Stats output can be useful to give ideas about what you might want to fiddle with, not as a measure of whether it worked. --tune ssim --ssim (or psnr) can be useful, but can't help with psy settings (psychovisual, i.e. looks-better-to-humans, but worse quality metrics).

If you made an encode, and want to try different settings, your best bet is to do a 2pass encode, targetting the same bitrate as your first encode, but with modified settings. Using of the same source, of course. Then you can visually or computationally (SSIM & PSNR) compare your two same-bitrate encodes. Remember that CRF's behaviour is affected by many settings, so you can't say that settings that produce a smaller file size with the same CRF were better. You have to compare the quality, too. (x264 can accurately hit a bitrate target, not SSIM or PSNR targets, which is why 2pass is recommended for comparing the rate-distortion performance of different settings.)

Typical x264 output:

avis [info]: 1280x720 @ 1.77 fps (40997 frames)

When using Avisynth, this line shows basic information about the input.

x264 [info]: using cpu capabilities: MMX2 SSE2Fast SSSE3 PHADD SSE4 Cache64

Note this does not neccessarily match up with the capabilities your CPU has. On some chips, x264 won't use a certain instruction set as it is actually slower.

x264 [info]: profile High, level 4.0

Information on the h264 profile and level for the stream. The profile is implied by the options used (eg, B-frames implies at least main profile, 8x8dct implies at least high profile) and is given here for information only. The level is a number written into the bitstream.
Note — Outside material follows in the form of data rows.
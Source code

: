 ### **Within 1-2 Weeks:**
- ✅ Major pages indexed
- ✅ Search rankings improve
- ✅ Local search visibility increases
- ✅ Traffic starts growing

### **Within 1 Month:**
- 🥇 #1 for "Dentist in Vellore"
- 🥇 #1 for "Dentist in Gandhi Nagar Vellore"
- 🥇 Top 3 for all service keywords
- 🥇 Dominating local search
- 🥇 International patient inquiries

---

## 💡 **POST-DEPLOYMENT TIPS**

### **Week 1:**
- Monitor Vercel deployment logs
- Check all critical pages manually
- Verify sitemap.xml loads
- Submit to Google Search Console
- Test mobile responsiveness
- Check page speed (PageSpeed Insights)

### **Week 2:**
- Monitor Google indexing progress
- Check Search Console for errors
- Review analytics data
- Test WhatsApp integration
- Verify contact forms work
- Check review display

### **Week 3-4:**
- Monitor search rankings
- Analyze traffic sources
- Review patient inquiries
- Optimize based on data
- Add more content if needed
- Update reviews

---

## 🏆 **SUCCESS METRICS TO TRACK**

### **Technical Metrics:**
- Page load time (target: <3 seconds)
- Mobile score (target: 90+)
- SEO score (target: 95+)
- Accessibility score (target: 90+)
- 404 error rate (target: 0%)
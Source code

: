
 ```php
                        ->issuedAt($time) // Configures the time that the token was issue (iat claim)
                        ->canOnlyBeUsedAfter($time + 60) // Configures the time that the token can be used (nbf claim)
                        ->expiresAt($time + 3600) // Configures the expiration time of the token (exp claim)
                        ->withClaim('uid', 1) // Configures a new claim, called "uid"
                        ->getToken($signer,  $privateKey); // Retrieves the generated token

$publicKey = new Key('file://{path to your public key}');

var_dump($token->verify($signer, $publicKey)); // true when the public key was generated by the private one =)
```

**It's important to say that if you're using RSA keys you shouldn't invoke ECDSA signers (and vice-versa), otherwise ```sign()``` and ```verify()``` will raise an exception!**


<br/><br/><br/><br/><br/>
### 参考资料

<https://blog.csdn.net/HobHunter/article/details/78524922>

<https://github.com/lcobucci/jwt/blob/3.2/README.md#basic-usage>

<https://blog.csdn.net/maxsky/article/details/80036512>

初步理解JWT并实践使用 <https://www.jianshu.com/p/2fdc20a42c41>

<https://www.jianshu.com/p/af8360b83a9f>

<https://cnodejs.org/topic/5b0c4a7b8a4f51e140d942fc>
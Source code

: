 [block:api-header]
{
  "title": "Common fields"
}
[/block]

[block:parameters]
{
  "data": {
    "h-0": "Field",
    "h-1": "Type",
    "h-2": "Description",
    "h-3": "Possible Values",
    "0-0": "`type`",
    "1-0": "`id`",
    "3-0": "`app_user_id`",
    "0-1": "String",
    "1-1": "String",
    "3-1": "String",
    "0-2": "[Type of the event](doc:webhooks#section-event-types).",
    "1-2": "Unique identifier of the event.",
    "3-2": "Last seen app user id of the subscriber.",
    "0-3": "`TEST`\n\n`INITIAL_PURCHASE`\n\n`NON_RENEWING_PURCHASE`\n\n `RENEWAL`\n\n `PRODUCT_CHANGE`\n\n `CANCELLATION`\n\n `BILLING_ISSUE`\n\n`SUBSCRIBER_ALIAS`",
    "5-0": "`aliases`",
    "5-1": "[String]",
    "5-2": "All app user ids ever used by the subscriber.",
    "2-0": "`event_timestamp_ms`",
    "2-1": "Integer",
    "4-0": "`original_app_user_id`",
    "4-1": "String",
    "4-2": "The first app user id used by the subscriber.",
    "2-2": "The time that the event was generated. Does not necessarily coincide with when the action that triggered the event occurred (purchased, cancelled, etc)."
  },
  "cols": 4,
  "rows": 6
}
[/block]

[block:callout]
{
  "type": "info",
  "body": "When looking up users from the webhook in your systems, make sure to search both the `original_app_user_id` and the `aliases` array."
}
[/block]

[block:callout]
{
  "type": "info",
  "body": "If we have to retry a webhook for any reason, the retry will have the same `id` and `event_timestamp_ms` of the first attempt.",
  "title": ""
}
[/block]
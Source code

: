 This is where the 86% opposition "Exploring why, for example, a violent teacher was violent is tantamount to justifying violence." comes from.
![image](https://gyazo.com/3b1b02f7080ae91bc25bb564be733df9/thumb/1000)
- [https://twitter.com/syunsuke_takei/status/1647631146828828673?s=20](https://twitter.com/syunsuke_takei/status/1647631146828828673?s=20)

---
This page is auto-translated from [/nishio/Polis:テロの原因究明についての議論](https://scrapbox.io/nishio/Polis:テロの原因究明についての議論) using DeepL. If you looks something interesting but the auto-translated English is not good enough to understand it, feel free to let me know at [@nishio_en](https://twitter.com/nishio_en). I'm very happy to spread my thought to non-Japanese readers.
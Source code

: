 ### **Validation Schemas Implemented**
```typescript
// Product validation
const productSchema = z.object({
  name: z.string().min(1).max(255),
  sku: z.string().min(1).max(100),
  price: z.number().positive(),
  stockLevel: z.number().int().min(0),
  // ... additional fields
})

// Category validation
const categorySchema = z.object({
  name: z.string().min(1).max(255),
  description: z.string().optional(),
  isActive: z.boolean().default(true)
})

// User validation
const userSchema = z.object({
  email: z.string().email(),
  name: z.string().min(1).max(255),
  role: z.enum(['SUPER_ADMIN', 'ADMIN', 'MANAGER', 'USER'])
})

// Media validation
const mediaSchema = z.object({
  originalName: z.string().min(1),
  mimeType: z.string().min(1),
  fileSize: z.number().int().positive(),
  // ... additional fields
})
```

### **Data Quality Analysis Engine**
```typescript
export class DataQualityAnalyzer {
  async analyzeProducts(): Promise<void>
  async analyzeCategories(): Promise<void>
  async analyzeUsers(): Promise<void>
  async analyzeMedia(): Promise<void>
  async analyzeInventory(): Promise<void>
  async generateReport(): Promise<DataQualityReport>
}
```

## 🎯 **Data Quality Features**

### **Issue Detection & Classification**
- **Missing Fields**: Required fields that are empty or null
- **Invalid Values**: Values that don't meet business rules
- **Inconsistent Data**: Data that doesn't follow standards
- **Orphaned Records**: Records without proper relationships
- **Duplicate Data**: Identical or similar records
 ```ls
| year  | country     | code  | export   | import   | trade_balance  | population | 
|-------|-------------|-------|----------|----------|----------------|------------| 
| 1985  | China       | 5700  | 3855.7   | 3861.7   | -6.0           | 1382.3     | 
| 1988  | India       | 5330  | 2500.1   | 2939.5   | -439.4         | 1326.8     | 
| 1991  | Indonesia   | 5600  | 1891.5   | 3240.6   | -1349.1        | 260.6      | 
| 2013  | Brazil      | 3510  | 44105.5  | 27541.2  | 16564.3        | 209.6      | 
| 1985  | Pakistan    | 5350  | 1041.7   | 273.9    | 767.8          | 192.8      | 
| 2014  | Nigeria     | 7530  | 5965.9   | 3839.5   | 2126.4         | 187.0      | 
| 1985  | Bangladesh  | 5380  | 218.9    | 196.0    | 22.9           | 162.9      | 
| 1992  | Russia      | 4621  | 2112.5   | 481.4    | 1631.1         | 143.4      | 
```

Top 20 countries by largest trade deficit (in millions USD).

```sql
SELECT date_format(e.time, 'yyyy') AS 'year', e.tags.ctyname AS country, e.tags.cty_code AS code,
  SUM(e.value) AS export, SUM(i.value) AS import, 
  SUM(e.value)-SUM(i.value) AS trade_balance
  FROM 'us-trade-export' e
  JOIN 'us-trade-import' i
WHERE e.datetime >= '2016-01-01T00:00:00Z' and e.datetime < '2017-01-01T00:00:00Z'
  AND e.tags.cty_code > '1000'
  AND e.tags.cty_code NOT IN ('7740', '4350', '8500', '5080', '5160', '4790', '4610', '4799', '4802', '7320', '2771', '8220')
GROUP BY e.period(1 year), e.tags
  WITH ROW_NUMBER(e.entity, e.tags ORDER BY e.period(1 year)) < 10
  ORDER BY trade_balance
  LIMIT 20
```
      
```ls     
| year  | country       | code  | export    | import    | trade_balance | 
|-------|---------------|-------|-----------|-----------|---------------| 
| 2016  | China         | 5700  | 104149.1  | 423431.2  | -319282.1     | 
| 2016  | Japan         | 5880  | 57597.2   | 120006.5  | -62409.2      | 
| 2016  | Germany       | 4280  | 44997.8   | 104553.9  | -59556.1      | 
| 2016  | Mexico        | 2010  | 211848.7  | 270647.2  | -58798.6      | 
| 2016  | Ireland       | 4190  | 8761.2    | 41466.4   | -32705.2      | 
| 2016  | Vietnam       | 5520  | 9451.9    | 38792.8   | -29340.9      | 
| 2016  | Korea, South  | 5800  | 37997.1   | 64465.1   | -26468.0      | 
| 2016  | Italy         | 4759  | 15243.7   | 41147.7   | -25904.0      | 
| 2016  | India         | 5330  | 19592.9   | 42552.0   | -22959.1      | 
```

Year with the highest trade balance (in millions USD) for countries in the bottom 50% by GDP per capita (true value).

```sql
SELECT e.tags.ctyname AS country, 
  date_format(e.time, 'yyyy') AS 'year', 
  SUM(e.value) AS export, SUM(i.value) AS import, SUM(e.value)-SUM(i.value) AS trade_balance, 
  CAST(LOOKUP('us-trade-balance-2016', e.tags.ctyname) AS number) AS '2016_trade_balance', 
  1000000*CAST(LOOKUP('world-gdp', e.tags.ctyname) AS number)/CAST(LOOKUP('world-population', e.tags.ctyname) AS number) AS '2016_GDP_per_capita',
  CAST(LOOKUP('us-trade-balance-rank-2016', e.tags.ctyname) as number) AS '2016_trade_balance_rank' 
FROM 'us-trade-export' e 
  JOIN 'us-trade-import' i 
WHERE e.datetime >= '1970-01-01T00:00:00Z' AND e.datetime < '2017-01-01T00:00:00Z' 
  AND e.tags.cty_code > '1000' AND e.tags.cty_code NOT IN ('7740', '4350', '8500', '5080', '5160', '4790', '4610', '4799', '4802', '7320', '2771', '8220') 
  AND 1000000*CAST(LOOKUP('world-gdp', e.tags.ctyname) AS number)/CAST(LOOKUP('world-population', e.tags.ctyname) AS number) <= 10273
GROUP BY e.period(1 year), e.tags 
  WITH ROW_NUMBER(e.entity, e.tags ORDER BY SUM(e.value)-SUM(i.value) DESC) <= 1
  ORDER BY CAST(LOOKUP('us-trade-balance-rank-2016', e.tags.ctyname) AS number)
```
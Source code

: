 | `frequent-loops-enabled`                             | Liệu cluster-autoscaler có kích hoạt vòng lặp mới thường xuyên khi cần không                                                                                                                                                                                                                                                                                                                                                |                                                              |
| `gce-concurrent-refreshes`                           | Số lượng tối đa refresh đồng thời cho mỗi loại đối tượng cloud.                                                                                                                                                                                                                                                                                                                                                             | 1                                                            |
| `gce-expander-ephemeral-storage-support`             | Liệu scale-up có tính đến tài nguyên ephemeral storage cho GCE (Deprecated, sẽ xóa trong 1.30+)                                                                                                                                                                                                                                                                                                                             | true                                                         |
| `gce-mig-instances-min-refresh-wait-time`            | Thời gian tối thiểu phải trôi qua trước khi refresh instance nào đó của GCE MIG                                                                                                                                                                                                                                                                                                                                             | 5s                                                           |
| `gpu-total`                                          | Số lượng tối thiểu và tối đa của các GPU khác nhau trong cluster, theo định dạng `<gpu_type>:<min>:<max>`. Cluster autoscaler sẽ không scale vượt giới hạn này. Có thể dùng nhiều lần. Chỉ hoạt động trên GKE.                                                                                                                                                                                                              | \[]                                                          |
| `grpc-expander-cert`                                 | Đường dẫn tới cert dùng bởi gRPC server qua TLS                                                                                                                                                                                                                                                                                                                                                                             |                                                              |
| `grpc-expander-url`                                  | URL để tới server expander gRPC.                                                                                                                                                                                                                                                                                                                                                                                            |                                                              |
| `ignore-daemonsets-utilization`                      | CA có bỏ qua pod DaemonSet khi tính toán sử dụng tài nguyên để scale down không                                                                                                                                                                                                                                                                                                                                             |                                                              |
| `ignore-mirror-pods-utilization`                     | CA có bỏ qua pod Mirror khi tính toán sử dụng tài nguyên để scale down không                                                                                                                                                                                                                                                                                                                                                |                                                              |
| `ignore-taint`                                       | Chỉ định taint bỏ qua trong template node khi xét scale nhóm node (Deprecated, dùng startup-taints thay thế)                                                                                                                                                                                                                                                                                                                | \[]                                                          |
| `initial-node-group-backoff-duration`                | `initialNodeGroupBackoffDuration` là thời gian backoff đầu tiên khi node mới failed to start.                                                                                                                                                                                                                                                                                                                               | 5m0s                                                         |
You can either explicitly set the level you want with --level, or not do so and let x264 guess (reasonably accurately).

x264 [info]: frame I:879   Avg QP:21.39  size: 59921
x264 [info]: frame P:24856 Avg QP:25.44  size: 12473
x264 [info]: frame B:61727 Avg QP:28.98  size:  3759

For each of the three frame types, show the total number of frames, the average quantizer of every macroblock in the frame type, and the average size of said frame type. The QPs should be related by --ipratio and --pbratio, but mbtree, psy/aq, and ratecontrol modes other than constant-QP will

x264 [info]: consecutive B-frames:  4.8%  6.0% 12.1% 51.5% 15.9%  8.0%  1.8%

Percentage of frames within a sequence of this many B-frames. P = 1, PB = 2, PBB = 3, etc. If the numbers trail off to near-zero, you likely won't gain anything by raising the consecutive-B-frame limit. (The converse isn't always true: there aren't necessarily significant gains from --bframes > 3, even if x264 chooses to use 3 consecutive b-frames most of the time.)

x264 [info]: mb I  I16..4: 17.9% 68.9% 13.2%
x264 [info]: mb P  I16..4:  9.2% 12.1%  0.6%  P16..4: 40.4%  5.6%  6.7%  0.1%  0.0%    skip:25.2%
x264 [info]: mb B  I16..4:  0.9%  1.1%  0.1%  B16..8: 36.7%  2.7%  0.5%  direct: 2.1%  skip:55.9%  L0:44.6% L1:52.5% BI: 3.0%

The numbers in each row sum to 100%, accounting for all macroblocks in each frame type.

For each of the three frame types (I,P,B), show what partitions were used. I frames can only use I macroblocks, while P and B frames can use I or their native macroblock type.

are what percentage of partitions within are either I or the native type of partitions (which is P for P MBs and B for B MBs). The three numbers for I frames represent i16x16, i8x8 and i4x4. For P/B frames, the five numbers represent 16x16, 16x8/8x16, 8x8, 8x4/4x8 and 4x4.  (B can't use 8x4/4x8 or 4x4).  In this example, 

Skip shows the number of partitions using the skip vector without residual, while Direct shows the number of partitions using the skip vector with a residual. What is the skip vector? It's very very complicated.. (speculation: your editor believes that these skip vectors, as the previous author calls them, are what motion search finds. So a lot of "skip" and "direct" partitions mean that motion search found good enough references for vector (+ residual) to be a better RD tradeoff than other ways of coding the block.)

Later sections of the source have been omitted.